Social selling – the art of nurturing long-term relationships with contacts, influencers and customers – engages some of our highest human impulses. Social selling involves becoming a brand advocate indirectly by acting as a resource for others. It’s related to the familiar idea that relationships drive sales success. And connecting with others can be one of the most rewarding things we do.
First, the bottom line: It works. LinkedIn’s State of Sales 2016 report found that more than 70 percent of sales professionals use social selling tools – making them the most widely used sales technology. Sales professionals in the study found that relationship-building tools had the highest impact on revenue, and 90 percent of the top salespeople used social selling tools.
Second: It feels good. There’s a reason why they call it “lead nurturing.” Interactions with others not only feel nurturing, they are nurturing. Social selling taps into the positive, rewarding emotions of trust, empathy and esteem.
Having positive conversations – even online – raises our levels of oxytocin. Oxytocin is a feel-good chemical, involved in trust, empathy and love, that also has all sorts of health benefits. These positive conversations also lower stress, according to Judith and Richard Glaser of the consultancy CreatingWE Institute. In the Harvard Business Review, their description of positive and negative conversations reads like a blueprint for social selling:
Positive conversations (how to engage in social selling)
- Asking questions to stimulate discussion
- Showing concern for others
- Painting a compelling picture of shared success
Negative conversations (what not to do in social selling):
- Telling and selling
- Entering most discussions with a fixed opinion
- Failing the listen
A positive buzz
Social selling can make us feel good because it helps us attain two of the primary human needs: a sense of belonging and the esteem of others. Psychologist Abraham Maslow, who first defined the hierarchy of needs, said that everyone’s first requirements are for food, shelter and safety. When those needs are met, we focus on achieving a sense of belonging from family, friends and colleagues. Maslow, writing in 1943, didn’t consider the internet. But participating in online communities centered on our jobs and interests can provide a powerful sense of belonging.
That sense of belonging can keep us motivated when our energy flags. Our online communities cheer our successes and encourage us when we fail.

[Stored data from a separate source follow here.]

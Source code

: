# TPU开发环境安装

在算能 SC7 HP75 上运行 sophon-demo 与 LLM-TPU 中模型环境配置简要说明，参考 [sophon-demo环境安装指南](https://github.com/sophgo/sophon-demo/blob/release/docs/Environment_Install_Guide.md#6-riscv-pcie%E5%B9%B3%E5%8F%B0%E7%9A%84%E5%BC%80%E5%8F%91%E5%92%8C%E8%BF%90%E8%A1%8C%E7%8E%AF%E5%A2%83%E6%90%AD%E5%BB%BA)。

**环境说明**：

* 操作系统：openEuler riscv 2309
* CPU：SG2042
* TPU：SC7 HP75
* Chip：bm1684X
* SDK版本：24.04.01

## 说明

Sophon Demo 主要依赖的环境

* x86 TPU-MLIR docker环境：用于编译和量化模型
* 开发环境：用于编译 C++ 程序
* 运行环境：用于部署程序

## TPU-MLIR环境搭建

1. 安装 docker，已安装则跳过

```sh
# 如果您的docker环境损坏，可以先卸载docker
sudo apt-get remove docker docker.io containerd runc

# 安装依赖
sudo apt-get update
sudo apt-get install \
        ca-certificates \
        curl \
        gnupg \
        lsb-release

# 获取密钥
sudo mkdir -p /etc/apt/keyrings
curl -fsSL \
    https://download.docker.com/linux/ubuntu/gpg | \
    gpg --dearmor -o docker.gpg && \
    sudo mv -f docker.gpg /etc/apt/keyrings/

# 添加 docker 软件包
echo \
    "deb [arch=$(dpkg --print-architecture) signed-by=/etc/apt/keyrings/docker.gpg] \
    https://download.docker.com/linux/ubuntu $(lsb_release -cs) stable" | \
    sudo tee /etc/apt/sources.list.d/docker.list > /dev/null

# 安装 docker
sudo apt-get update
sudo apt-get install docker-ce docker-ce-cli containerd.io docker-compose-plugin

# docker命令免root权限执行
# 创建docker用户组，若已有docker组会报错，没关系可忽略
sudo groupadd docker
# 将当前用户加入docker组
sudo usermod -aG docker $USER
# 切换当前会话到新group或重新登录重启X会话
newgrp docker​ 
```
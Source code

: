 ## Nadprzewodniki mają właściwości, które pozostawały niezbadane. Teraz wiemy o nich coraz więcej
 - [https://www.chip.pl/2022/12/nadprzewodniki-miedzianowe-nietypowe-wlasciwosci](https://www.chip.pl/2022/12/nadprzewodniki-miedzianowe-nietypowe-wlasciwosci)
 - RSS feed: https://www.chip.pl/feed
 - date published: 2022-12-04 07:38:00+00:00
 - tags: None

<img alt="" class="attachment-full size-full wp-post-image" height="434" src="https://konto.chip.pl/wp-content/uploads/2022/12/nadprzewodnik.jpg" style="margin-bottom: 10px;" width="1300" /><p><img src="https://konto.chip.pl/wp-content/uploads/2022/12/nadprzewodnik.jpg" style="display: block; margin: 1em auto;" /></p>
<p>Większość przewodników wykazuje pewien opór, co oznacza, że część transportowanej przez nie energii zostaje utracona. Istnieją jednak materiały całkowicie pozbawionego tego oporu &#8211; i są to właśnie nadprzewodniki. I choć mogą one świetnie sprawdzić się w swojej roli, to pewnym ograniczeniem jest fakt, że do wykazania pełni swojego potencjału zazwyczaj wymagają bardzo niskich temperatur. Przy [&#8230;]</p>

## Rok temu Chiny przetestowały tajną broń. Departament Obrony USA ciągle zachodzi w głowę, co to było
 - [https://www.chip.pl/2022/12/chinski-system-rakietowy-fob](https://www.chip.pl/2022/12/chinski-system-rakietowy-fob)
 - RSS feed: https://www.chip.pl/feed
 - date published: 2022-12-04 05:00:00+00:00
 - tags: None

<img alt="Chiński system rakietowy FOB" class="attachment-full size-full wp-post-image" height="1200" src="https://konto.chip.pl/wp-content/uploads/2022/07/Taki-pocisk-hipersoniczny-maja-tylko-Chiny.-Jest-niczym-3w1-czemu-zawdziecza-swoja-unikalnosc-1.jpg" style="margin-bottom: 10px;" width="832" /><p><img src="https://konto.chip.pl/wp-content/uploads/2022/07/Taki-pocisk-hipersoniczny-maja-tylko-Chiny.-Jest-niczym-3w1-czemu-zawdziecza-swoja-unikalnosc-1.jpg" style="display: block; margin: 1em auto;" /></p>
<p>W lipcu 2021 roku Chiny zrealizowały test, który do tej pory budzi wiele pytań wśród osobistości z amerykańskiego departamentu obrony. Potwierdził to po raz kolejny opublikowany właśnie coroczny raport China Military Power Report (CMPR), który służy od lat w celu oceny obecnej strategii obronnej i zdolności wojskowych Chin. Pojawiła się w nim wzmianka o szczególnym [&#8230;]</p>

In addition, when we contribute more to these communities, we begin to build a reputation. This is where social selling can help us shine. Sharing information that’s useful and interesting to others in a community helps to position us as influencers and thought leaders. As others begin to view us as trusted sources of quality info, it satisfies our innate need for a sense of achievement (as evidenced by such things as likes and shares), the feeling of mastery and respect from others.
How to use the psychology of social selling for good
Let’s look beyond the basics of social selling and examine the dynamics of how to harness psychology to be even more successful. Try these three tactics:
Create a “we” to turn strangers into colleagues. Creating a community can be as easy as saying it’s so. In one study, researchers told a random selection of test subjects that they had been scored as more politically active; those people were more likely to vote in the next election. Another study showed that we’re highly influenced by the ways we’re labeled, for better or worse. From Taylor Swift’s Swifties to the Green Bay Packers’ Cheeseheads, we love feeling like we’re part of something bigger. If you can come up with a fun name for your users, customers or colleagues, you’re halfway to true community.
Get a foot in the door. This sales tactic is highly suited for the world of social media. The foot-in-the-door technique involves making a small request of someone else that’s very easy to do. Even if the request is trivial, social scientists have found that, once someone has agreed to it, he or she is more likely to say yes again to a larger request. The common social media plea, “Please share this,” is an excellent example of the small requests that begin to form a bond and can lead to a big sales yes later on.
Unite against an enemy. People become even more committed to a group when that group is positioned against another. This is the dynamic that drives sports fans, video gamers and politics. The idea here is not to be negative or to denigrate others, according to Gregory Ciotti of HelpScout. “You don’t need a physical enemy; you need to be against a belief or idea in a way that resonates with your customers,” he says. “Creating a unique selling proposition is as much about defining who your ideal customers are not as it is about defining who they are.” He also cites research showing that people who have a strong relationship with a brand say that’s because they share values with the company. Apple did this with great success in its iconic “Get a Mac” ad campaign, which personified the Macintosh as a cool guy in a hoodie and the PC as a middle-aged schlub. Okay, they went negative – but you shouldn’t.
The best thing about social selling is that, like with so many positive things, what goes around comes back around. Connecting and sharing creates a virtuous circle that makes everyone happy – including the sales manager.